Monday, December 29, 2014

Frozen Pecan Tart



Ah, sweet multi-tasking how I love thee....most of the time....but I think it failed me today, or maybe I failed.. in spite of it all, my Pecan Tart tastes absolutely divine!  We've just completed our 5th week of baking from the Baking Bible and as always, Rose provides clear and precise instructions each step of the way.

Pecan Pie is my absolute favorite pie in the world.  It started with Little Debbie pies as a kid (uh huh, don't do the math on my age, but remember those in the 70's and 80's?)  Thanks to Debbie, pecan pie is the first thing I look for in a bakery.  So when this little gem came up early in the cue, I was thrilled!

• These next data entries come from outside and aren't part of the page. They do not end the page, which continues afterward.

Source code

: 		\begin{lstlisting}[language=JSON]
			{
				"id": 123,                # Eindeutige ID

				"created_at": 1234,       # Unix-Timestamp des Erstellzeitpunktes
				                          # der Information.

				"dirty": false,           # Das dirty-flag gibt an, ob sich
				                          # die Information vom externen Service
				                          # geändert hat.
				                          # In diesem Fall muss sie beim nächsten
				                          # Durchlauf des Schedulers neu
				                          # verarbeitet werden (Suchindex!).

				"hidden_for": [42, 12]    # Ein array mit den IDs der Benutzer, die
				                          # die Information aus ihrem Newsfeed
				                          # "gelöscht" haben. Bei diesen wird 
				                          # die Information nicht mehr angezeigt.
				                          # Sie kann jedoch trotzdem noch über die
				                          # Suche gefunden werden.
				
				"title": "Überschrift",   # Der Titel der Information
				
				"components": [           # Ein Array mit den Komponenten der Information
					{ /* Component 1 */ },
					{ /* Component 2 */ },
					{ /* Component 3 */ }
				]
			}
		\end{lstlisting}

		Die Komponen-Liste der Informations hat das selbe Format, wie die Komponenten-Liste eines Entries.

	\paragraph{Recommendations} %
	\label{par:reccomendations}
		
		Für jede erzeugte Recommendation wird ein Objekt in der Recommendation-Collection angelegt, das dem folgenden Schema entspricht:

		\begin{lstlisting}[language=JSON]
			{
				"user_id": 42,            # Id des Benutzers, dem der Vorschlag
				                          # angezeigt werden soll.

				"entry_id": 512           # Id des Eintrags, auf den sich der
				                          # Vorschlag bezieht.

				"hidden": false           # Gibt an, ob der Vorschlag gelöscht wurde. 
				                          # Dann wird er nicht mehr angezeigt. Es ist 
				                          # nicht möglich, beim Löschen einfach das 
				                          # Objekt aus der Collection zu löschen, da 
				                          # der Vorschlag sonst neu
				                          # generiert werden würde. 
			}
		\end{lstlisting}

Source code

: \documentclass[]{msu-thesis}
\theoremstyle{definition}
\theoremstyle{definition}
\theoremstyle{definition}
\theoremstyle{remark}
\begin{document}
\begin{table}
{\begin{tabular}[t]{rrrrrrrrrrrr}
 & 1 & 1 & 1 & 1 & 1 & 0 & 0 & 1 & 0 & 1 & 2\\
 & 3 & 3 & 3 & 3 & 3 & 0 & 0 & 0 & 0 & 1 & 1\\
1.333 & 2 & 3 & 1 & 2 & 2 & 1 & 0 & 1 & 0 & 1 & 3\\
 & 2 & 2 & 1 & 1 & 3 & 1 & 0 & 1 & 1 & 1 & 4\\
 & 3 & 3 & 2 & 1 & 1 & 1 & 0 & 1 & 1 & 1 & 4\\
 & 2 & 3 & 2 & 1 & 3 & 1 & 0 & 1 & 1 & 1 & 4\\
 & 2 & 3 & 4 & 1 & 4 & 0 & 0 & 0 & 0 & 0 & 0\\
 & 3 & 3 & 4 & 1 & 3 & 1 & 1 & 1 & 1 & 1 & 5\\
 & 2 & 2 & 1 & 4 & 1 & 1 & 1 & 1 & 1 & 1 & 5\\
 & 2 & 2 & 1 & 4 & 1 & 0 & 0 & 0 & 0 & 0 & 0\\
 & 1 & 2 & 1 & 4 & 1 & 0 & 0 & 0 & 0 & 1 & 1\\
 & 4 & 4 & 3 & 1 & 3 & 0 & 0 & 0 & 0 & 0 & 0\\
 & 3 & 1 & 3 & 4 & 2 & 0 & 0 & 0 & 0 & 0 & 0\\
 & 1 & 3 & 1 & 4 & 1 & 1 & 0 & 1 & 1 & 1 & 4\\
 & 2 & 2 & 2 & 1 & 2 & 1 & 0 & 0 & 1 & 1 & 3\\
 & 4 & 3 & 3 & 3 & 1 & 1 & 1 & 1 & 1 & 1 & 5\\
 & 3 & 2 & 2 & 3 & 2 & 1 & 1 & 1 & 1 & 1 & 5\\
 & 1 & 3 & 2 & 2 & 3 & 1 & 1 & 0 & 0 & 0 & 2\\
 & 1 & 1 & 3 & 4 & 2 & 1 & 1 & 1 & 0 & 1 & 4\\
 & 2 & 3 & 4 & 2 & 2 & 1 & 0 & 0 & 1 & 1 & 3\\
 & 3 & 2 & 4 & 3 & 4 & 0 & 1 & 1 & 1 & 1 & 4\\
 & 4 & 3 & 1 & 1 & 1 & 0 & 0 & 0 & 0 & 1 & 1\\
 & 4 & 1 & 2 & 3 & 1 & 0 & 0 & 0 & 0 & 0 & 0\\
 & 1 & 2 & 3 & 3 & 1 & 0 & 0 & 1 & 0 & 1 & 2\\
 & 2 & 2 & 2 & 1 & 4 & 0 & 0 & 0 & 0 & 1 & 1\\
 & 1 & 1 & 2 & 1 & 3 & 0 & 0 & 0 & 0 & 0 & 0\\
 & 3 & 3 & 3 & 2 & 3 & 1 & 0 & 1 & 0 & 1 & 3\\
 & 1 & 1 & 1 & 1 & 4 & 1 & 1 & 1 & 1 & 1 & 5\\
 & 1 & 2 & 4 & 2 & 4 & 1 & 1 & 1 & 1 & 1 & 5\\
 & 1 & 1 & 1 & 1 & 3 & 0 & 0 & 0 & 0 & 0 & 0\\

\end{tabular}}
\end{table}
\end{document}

Being a pecan pie purist, I chose to forego the chocolate topping at the end, but did add a generous amount of Whiskey (4tsp).  ;)  Topped with some fresh whipped cream, you'll find it hard to control yourself and not have seconds, or maybe thirds..sigh.....I need to join the masses and make a New Years resolution  to avoid 2nds and 3rd of everything we're baking!!  It's about moderation, not elimination, Right??!  :)





The beauty of this Tart is that it has such a rich flavor, without the overwhelmingly sweet filling that causes so many people to turn their back on pecan pie.  Thank you golden syrup and Rose.  :)

The instructions for this tart are quite easy, even if they are several pages long.  But don't be fooled, you must pay attention to the cook time of both the crust and the filling.  Both of mine are little darker than I would have preferred and the filling slightly thicker from cooking it on the stovetop too long.  Thank goodness the flavor didn't suffer from my lack of attention!!

Instead of the traditional pie crust, Rose has a beautiful Pate' Sucree recipe that suits this tart perfectly.


Being careful not to over mix, put the crumbly dough in a bag and work the dough till it's mixed.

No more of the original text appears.